La apuesta no pudo salir mejor. Solo ocho minutos después, en el 68, el murciano Juanto Ortuño cazó un centro medido de Víctor Narro para conectar un cabezazo inapelable que ponía las tablas en el marcador (1-1). El efecto de los cambios era inmediato y el empate hacía justicia a lo visto sobre el césped.
El mazazo final en el descuento
Cuando el Murcia parecía tener controlado el punto e incluso buscaba el segundo, llegó el jarro de agua fría en el minuto 90. En una acción aislada, Juanda Fuentes superó por velocidad a Isi Gómez y puso un centro envenenado que el central Jon García, en su intento por despejar, acabó introduciendo en su propia portería.
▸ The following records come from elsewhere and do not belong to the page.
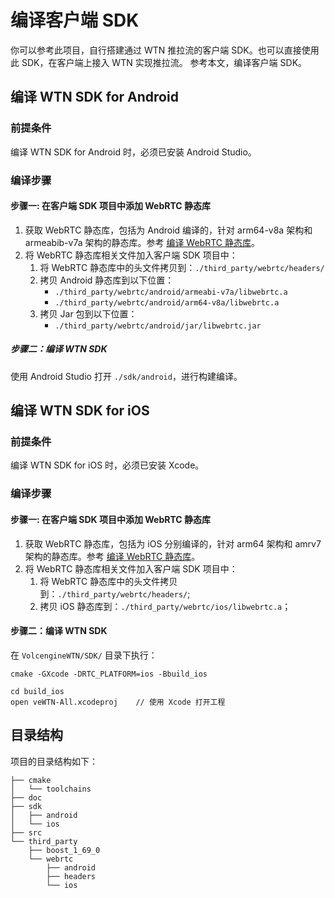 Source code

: # 编译客户端 SDK

你可以参考此项目，自行搭建通过 WTN 推拉流的客户端 SDK。也可以直接使用此 SDK，在客户端上接入 WTN 实现推拉流。
参考本文，编译客户端 SDK。

## 编译 WTN SDK for Android
### 前提条件
编译 WTN SDK for Android 时，必须已安装 Android Studio。

### 编译步骤
#### 步骤一: 在客户端 SDK 项目中添加 WebRTC 静态库
1. 获取 WebRTC 静态库，包括为 Android 编译的，针对 arm64-v8a 架构和 armeabib-v7a 架构的静态库。参考 [编译 WebRTC 静态库](Build_webrtc.md)。
2. 将 WebRTC 静态库相关文件加入客户端 SDK 项目中：
     1. 将 WebRTC 静态库中的头文件拷贝到：`./third_party/webrtc/headers/`
     2. 拷贝 Android 静态库到以下位置：
          - `./third_party/webrtc/android/armeabi-v7a/libwebrtc.a`
          - `./third_party/webrtc/android/arm64-v8a/libwebrtc.a`
     3. 拷贝 Jar 包到以下位置：
          - `./third_party/webrtc/android/jar/libwebrtc.jar`

##### 步骤二：编译 WTN SDK
使用 Android Studio 打开 `./sdk/android`，进行构建编译。

## 编译 WTN SDK for iOS
### 前提条件
编译 WTN SDK for iOS 时，必须已安装 Xcode。

### 编译步骤
#### 步骤一: 在客户端 SDK 项目中添加 WebRTC 静态库
1. 获取 WebRTC 静态库，包括为 iOS 分别编译的，针对 arm64 架构和 amrv7 架构的静态库。参考 [编译 WebRTC 静态库](Build_webrtc.md)。
2. 将 WebRTC 静态库相关文件加入客户端 SDK 项目中：
     1. 将 WebRTC 静态库中的头文件拷贝到：`./third_party/webrtc/headers/`;
     2. 拷贝 iOS 静态库到：`./third_party/webrtc/ios/libwebrtc.a`；

#### 步骤二：编译 WTN SDK
在 `VolcengineWTN/SDK/` 目录下执行：
```
cmake -GXcode -DRTC_PLATFORM=ios -Bbuild_ios

cd build_ios
open veWTN-All.xcodeproj    // 使用 Xcode 打开工程
```

## 目录结构

项目的目录结构如下：
```
├── cmake
│   └── toolchains
├── doc
├── sdk
│   ├── android
│   └── ios
├── src
└── third_party
    ├── boost_1_69_0
    └── webrtc
        ├── android
        ├── headers
        └── ios
```
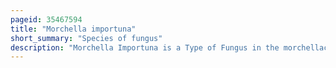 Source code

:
 ```yaml
---
pageid: 35467594
title: "Morchella importuna"
short_summary: "Species of fungus"
description: "Morchella Importuna is a Type of Fungus in the morchellaceae Family described from north America in 2012. It occurs in Gardens woodchip Beds and other urban Environments in northern California and the Pacific northwest Region of the united States and Canada. The Fungus has also been reported from China Spain France Switzerland Canada and Turkey although it is unknown whether this is a Result of accidental Introductions. It is considered a preferred edible Mushroom. On the Surface of the conical Caps the Fruit bodies develop a distinctive ladder-like Pattern of Pits and Ridges."
---
```

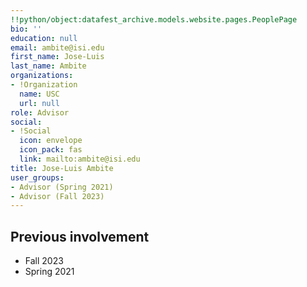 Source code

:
 ```yaml
---
!!python/object:datafest_archive.models.website.pages.PeoplePage
bio: ''
education: null
email: ambite@isi.edu
first_name: Jose-Luis
last_name: Ambite
organizations:
- !Organization
  name: USC
  url: null
role: Advisor
social:
- !Social
  icon: envelope
  icon_pack: fas
  link: mailto:ambite@isi.edu
title: Jose-Luis Ambite
user_groups:
- Advisor (Spring 2021)
- Advisor (Fall 2023)
---
```


## Previous involvement

* Fall 2023
* Spring 2021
Un 2-1 cruel que dejó sin margen de maniobra a los pimentoneros en un tiempo extra donde no hubo lugar para la épica.
Consecuencias en la tabla
El Real Murcia regresa de Tarragona con un chasco mayúsculo y una sensación de injusticia tras ver truncada su racha de tres victorias consecutivas. El revés escuece doblemente por la situación clasificatoria: con 42 puntos, el descenso (marcado por el Torremolinos con 39) vuelve a acechar a tan solo tres de distancia. Aunque hay cuatro equipos de colchón, el equipo grana se ve obligado a reaccionar para no complicarse un final de temporada que parecía encarrilado.